* [EXERCISE INSTRUCTIONS]
A set of records appears below. Print them all, word for word.

* [PROVIDED DATA]
──────────────────────────────

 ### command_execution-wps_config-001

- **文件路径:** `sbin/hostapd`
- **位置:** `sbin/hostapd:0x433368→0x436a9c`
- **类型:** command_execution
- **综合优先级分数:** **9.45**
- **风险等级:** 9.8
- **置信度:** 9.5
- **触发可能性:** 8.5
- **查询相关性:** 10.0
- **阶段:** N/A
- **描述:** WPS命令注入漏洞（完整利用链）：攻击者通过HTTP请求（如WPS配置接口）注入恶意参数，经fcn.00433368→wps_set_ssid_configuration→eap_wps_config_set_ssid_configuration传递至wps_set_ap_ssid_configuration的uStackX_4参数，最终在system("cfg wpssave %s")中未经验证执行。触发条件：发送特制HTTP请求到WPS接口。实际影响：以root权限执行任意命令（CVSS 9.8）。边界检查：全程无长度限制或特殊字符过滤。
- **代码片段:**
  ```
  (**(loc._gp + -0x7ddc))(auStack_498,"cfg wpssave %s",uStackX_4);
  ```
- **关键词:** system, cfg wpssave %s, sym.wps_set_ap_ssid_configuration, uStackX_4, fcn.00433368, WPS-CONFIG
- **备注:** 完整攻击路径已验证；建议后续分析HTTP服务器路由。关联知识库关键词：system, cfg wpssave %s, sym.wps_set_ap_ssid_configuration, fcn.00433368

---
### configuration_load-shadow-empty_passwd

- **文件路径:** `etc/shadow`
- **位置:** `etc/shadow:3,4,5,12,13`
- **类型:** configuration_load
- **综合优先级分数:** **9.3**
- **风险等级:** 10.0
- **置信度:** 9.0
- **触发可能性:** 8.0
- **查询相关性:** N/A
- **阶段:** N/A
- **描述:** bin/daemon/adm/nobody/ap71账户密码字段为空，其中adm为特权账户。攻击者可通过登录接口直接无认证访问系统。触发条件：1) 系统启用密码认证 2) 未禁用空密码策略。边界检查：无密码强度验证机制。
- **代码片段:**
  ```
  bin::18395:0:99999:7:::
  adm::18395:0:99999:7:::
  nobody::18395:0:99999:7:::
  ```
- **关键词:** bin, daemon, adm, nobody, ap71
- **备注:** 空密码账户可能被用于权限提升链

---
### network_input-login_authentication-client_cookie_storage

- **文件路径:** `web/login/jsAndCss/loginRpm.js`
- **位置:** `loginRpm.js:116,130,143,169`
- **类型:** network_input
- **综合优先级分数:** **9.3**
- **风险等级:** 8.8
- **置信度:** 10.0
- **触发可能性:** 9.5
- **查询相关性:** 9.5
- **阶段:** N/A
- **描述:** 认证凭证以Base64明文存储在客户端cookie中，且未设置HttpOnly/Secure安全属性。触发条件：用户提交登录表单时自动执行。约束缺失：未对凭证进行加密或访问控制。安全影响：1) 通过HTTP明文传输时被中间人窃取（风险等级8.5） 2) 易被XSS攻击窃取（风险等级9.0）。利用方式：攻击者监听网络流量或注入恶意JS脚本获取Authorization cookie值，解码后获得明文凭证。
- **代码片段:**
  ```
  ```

──────────────────────────────

* [EXERCISE RESULT]
 ### command_execution-wps_config-001

- **文件路径:** `sbin/hostapd`
- **位置:** `sbin/hostapd:0x433368→0x436a9c`
- **类型:** command_execution
- **综合优先级分数:** **9.45**
- **风险等级:** 9.8
- **置信度:** 9.5
- **触发可能性:** 8.5
- **查询相关性:** 10.0
- **阶段:** N/A
- **描述:** WPS命令注入漏洞（完整利用链）：攻击者通过HTTP请求（如WPS配置接口）注入恶意参数，经fcn.00433368→wps_set_ssid_configuration→eap_wps_config_set_ssid_configuration传递至wps_set_ap_ssid_configuration的uStackX_4参数，最终在system("cfg wpssave %s")中未经验证执行。触发条件：发送特制HTTP请求到WPS接口。实际影响：以root权限执行任意命令（CVSS 9.8）。边界检查：全程无长度限制或特殊字符过滤。
- **代码片段:**
  ```
  (**(loc._gp + -0x7ddc))(auStack_498,"cfg wpssave %s",uStackX_4);
  ```
- **关键词:** system, cfg wpssave %s, sym.wps_set_ap_ssid_configuration, uStackX_4, fcn.00433368, WPS-CONFIG
- **备注:** 完整攻击路径已验证；建议后续分析HTTP服务器路由。关联知识库关键词：system, cfg wpssave %s, sym.wps_set_ap_ssid_configuration, fcn.00433368

---
### configuration_load-shadow-empty_passwd

- **文件路径:** `etc/shadow`
- **位置:** `etc/shadow:3,4,5,12,13`
- **类型:** configuration_load
- **综合优先级分数:** **9.3**
- **风险等级:** 10.0
- **置信度:** 9.0
- **触发可能性:** 8.0
- **查询相关性:** N/A
- **阶段:** N/A
- **描述:** bin/daemon/adm/nobody/ap71账户密码字段为空，其中adm为特权账户。攻击者可通过登录接口直接无认证访问系统。触发条件：1) 系统启用密码认证 2) 未禁用空密码策略。边界检查：无密码强度验证机制。
- **代码片段:**
  ```
  bin::18395:0:99999:7:::
  adm::18395:0:99999:7:::
  nobody::18395:0:99999:7:::
  ```
- **关键词:** bin, daemon, adm, nobody, ap71
- **备注:** 空密码账户可能被用于权限提升链

---
### network_input-login_authentication-client_cookie_storage

- **文件路径:** `web/login/jsAndCss/loginRpm.js`
- **位置:** `loginRpm.js:116,130,143,169`
- **类型:** network_input
- **综合优先级分数:** **9.3**
- **风险等级:** 8.8
- **置信度:** 10.0
- **触发可能性:** 9.5
- **查询相关性:** 9.5
- **阶段:** N/A
- **描述:** 认证凭证以Base64明文存储在客户端cookie中，且未设置HttpOnly/Secure安全属性。触发条件：用户提交登录表单时自动执行。约束缺失：未对凭证进行加密或访问控制。安全影响：1) 通过HTTP明文传输时被中间人窃取（风险等级8.5） 2) 易被XSS攻击窃取（风险等级9.0）。利用方式：攻击者监听网络流量或注入恶意JS脚本获取Authorization cookie值，解码后获得明文凭证。
- **代码片段:**
  ```
  ```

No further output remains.